Importantly, the 95% confidence interval for the slope ranges from −0.0147 to 0.0079. This means we are 95% confident that for each additional second of song length, the true change in expected weeks at #1 is between a decrease of about 0.015 weeks and an increase of about 0.008 weeks. Because this interval includes 0 and the range of possible effects is extremely small, the results indicate that even if song length has any effect at all, it is practically negligible.
The histogram of song lengths further explains why the relationship appears so weak. Most #1 songs cluster tightly between 180 and 240 seconds (roughly 3 - 4 minutes), which limits the variation in the predictor. With such a narrow range of song lengths, it becomes difficult for the model to detect meaningful differences in chart performance. Taken together, these results show that while song lengths vary somewhat, these differences do not translate into meaningful differences in chart longevity.
Limited predictors: Our model only uses song length, but chart performance is influenced by many other variables, genre, collaborations, artist fame, marketing campaigns, release timing, social media presence, and more. Ignoring these factors makes it difficult to isolate the effect of length.
Sample variation: We used a random sample of 100 songs rather than the full dataset. A different random sample could produce slightly different patterns or slopes.
Historical changes: The dataset spans several decades, during which the music industry changed significantly. Typical song lengths and listener habits have evolved across eras, but our model does not account for decade or release year.
Regression assumptions: A simple linear regression assumes a straight-line relationship and constant spread of data across all x-values. Our scatterplot shows uneven variability and potential nonlinearity, raising concerns about whether these assumptions hold.
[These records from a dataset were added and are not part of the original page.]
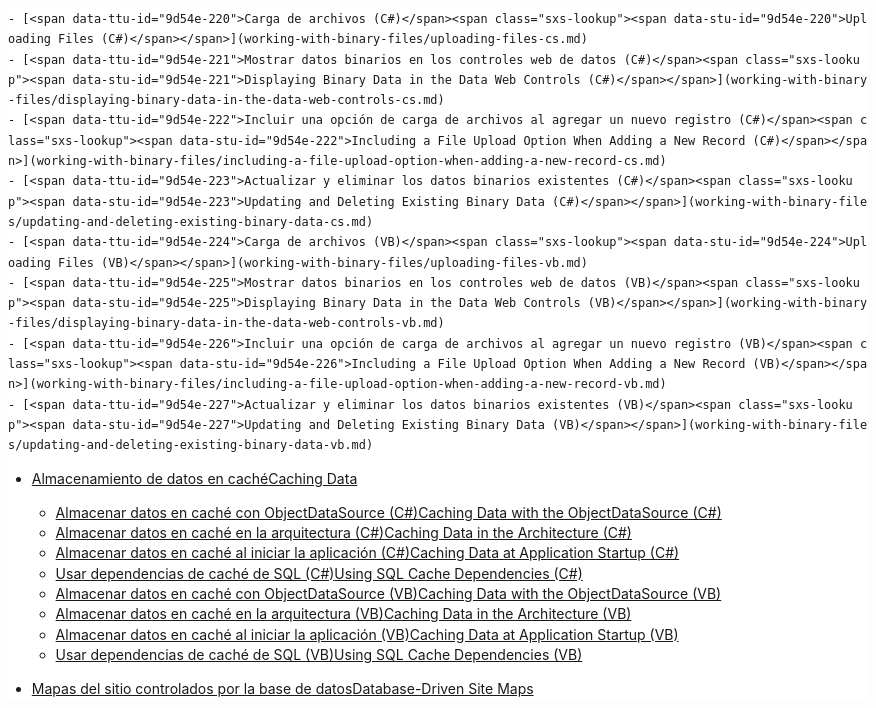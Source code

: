     - [<span data-ttu-id="9d54e-220">Carga de archivos (C#)</span><span class="sxs-lookup"><span data-stu-id="9d54e-220">Uploading Files (C#)</span></span>](working-with-binary-files/uploading-files-cs.md)
    - [<span data-ttu-id="9d54e-221">Mostrar datos binarios en los controles web de datos (C#)</span><span class="sxs-lookup"><span data-stu-id="9d54e-221">Displaying Binary Data in the Data Web Controls (C#)</span></span>](working-with-binary-files/displaying-binary-data-in-the-data-web-controls-cs.md)
    - [<span data-ttu-id="9d54e-222">Incluir una opción de carga de archivos al agregar un nuevo registro (C#)</span><span class="sxs-lookup"><span data-stu-id="9d54e-222">Including a File Upload Option When Adding a New Record (C#)</span></span>](working-with-binary-files/including-a-file-upload-option-when-adding-a-new-record-cs.md)
    - [<span data-ttu-id="9d54e-223">Actualizar y eliminar los datos binarios existentes (C#)</span><span class="sxs-lookup"><span data-stu-id="9d54e-223">Updating and Deleting Existing Binary Data (C#)</span></span>](working-with-binary-files/updating-and-deleting-existing-binary-data-cs.md)
    - [<span data-ttu-id="9d54e-224">Carga de archivos (VB)</span><span class="sxs-lookup"><span data-stu-id="9d54e-224">Uploading Files (VB)</span></span>](working-with-binary-files/uploading-files-vb.md)
    - [<span data-ttu-id="9d54e-225">Mostrar datos binarios en los controles web de datos (VB)</span><span class="sxs-lookup"><span data-stu-id="9d54e-225">Displaying Binary Data in the Data Web Controls (VB)</span></span>](working-with-binary-files/displaying-binary-data-in-the-data-web-controls-vb.md)
    - [<span data-ttu-id="9d54e-226">Incluir una opción de carga de archivos al agregar un nuevo registro (VB)</span><span class="sxs-lookup"><span data-stu-id="9d54e-226">Including a File Upload Option When Adding a New Record (VB)</span></span>](working-with-binary-files/including-a-file-upload-option-when-adding-a-new-record-vb.md)
    - [<span data-ttu-id="9d54e-227">Actualizar y eliminar los datos binarios existentes (VB)</span><span class="sxs-lookup"><span data-stu-id="9d54e-227">Updating and Deleting Existing Binary Data (VB)</span></span>](working-with-binary-files/updating-and-deleting-existing-binary-data-vb.md)
- [<span data-ttu-id="9d54e-228">Almacenamiento de datos en caché</span><span class="sxs-lookup"><span data-stu-id="9d54e-228">Caching Data</span></span>](caching-data/index.md)

    - [<span data-ttu-id="9d54e-229">Almacenar datos en caché con ObjectDataSource (C#)</span><span class="sxs-lookup"><span data-stu-id="9d54e-229">Caching Data with the ObjectDataSource (C#)</span></span>](caching-data/caching-data-with-the-objectdatasource-cs.md)
    - [<span data-ttu-id="9d54e-230">Almacenar datos en caché en la arquitectura (C#)</span><span class="sxs-lookup"><span data-stu-id="9d54e-230">Caching Data in the Architecture (C#)</span></span>](caching-data/caching-data-in-the-architecture-cs.md)
    - [<span data-ttu-id="9d54e-231">Almacenar datos en caché al iniciar la aplicación (C#)</span><span class="sxs-lookup"><span data-stu-id="9d54e-231">Caching Data at Application Startup (C#)</span></span>](caching-data/caching-data-at-application-startup-cs.md)
    - [<span data-ttu-id="9d54e-232">Usar dependencias de caché de SQL (C#)</span><span class="sxs-lookup"><span data-stu-id="9d54e-232">Using SQL Cache Dependencies (C#)</span></span>](caching-data/using-sql-cache-dependencies-cs.md)
    - [<span data-ttu-id="9d54e-233">Almacenar datos en caché con ObjectDataSource (VB)</span><span class="sxs-lookup"><span data-stu-id="9d54e-233">Caching Data with the ObjectDataSource (VB)</span></span>](caching-data/caching-data-with-the-objectdatasource-vb.md)
    - [<span data-ttu-id="9d54e-234">Almacenar datos en caché en la arquitectura (VB)</span><span class="sxs-lookup"><span data-stu-id="9d54e-234">Caching Data in the Architecture (VB)</span></span>](caching-data/caching-data-in-the-architecture-vb.md)
    - [<span data-ttu-id="9d54e-235">Almacenar datos en caché al iniciar la aplicación (VB)</span><span class="sxs-lookup"><span data-stu-id="9d54e-235">Caching Data at Application Startup (VB)</span></span>](caching-data/caching-data-at-application-startup-vb.md)
    - [<span data-ttu-id="9d54e-236">Usar dependencias de caché de SQL (VB)</span><span class="sxs-lookup"><span data-stu-id="9d54e-236">Using SQL Cache Dependencies (VB)</span></span>](caching-data/using-sql-cache-dependencies-vb.md)
- [<span data-ttu-id="9d54e-237">Mapas del sitio controlados por la base de datos</span><span class="sxs-lookup"><span data-stu-id="9d54e-237">Database-Driven Site Maps</span></span>](database-driven-site-maps/index.md)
Restricted range: Because all songs in this dataset reached #1, the sample is already biased toward highly successful songs. This limited range of chart performance can weaken detected relationships.
Include more variables such as release year, genre, collaboration status, streaming-era indicators, or artist popularity to build a more informative model.
Analyze trends by decade to see whether song length mattered more in certain eras (e.g., vinyl era vs. streaming era).
Use models suited for count outcomes like a negative binomial regression might capture the distribution of weeks at #1 better than linear regression.
Compare #1 hits to lower-ranked songs to explore whether length affects overall chart performance, not just among the most successful songs.
Overall, our results suggest that song length alone does not meaningfully predict how long a song will remain at #1 on the Billboard charts. Chart success is driven by a combination of musical, cultural, and industry factors that extend far beyond the duration of the track.